__PROBLEM TO WORK ON__:
Where the string "length" appears in a line of the material below, copy that line.

__DATA FOR THIS TASK__:
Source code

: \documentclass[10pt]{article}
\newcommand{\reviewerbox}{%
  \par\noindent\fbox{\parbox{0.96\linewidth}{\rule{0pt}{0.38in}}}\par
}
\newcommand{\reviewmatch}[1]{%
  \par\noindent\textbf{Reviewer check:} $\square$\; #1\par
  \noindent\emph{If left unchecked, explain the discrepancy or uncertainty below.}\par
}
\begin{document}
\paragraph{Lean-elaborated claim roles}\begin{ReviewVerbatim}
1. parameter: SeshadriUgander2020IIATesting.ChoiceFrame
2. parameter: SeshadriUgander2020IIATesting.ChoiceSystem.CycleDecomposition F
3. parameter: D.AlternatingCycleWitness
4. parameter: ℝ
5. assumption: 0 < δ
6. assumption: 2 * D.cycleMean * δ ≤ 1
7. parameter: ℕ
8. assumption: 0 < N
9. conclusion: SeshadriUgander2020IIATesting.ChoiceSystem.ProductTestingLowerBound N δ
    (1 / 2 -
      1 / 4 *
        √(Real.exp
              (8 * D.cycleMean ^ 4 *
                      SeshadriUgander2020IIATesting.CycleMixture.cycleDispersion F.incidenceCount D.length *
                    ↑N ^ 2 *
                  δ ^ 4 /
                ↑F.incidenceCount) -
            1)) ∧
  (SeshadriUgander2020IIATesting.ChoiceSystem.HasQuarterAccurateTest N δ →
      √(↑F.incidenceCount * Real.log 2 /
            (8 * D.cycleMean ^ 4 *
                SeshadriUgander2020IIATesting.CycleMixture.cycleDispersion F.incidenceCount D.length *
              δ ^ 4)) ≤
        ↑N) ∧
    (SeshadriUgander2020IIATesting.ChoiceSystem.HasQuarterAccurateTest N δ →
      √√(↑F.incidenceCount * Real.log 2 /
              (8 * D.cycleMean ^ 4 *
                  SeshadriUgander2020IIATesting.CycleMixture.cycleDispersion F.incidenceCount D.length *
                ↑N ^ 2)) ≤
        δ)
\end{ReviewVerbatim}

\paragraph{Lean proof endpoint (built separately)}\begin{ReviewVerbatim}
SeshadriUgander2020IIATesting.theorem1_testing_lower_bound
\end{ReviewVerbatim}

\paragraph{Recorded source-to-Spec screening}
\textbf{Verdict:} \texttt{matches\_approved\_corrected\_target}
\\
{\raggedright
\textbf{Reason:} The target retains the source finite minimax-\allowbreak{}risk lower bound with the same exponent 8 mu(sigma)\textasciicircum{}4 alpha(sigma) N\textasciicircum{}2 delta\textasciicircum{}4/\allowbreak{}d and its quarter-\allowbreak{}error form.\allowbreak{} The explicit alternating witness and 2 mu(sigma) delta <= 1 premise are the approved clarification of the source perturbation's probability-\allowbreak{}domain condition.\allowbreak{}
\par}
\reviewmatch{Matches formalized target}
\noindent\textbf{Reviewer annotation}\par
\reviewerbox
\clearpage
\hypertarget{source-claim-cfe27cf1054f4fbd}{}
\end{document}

__TASK RESPONSE__:
                      SeshadriUgander2020IIATesting.CycleMixture.cycleDispersion F.incidenceCount D.length *
                SeshadriUgander2020IIATesting.CycleMixture.cycleDispersion F.incidenceCount D.length *
                  SeshadriUgander2020IIATesting.CycleMixture.cycleDispersion F.incidenceCount D.length *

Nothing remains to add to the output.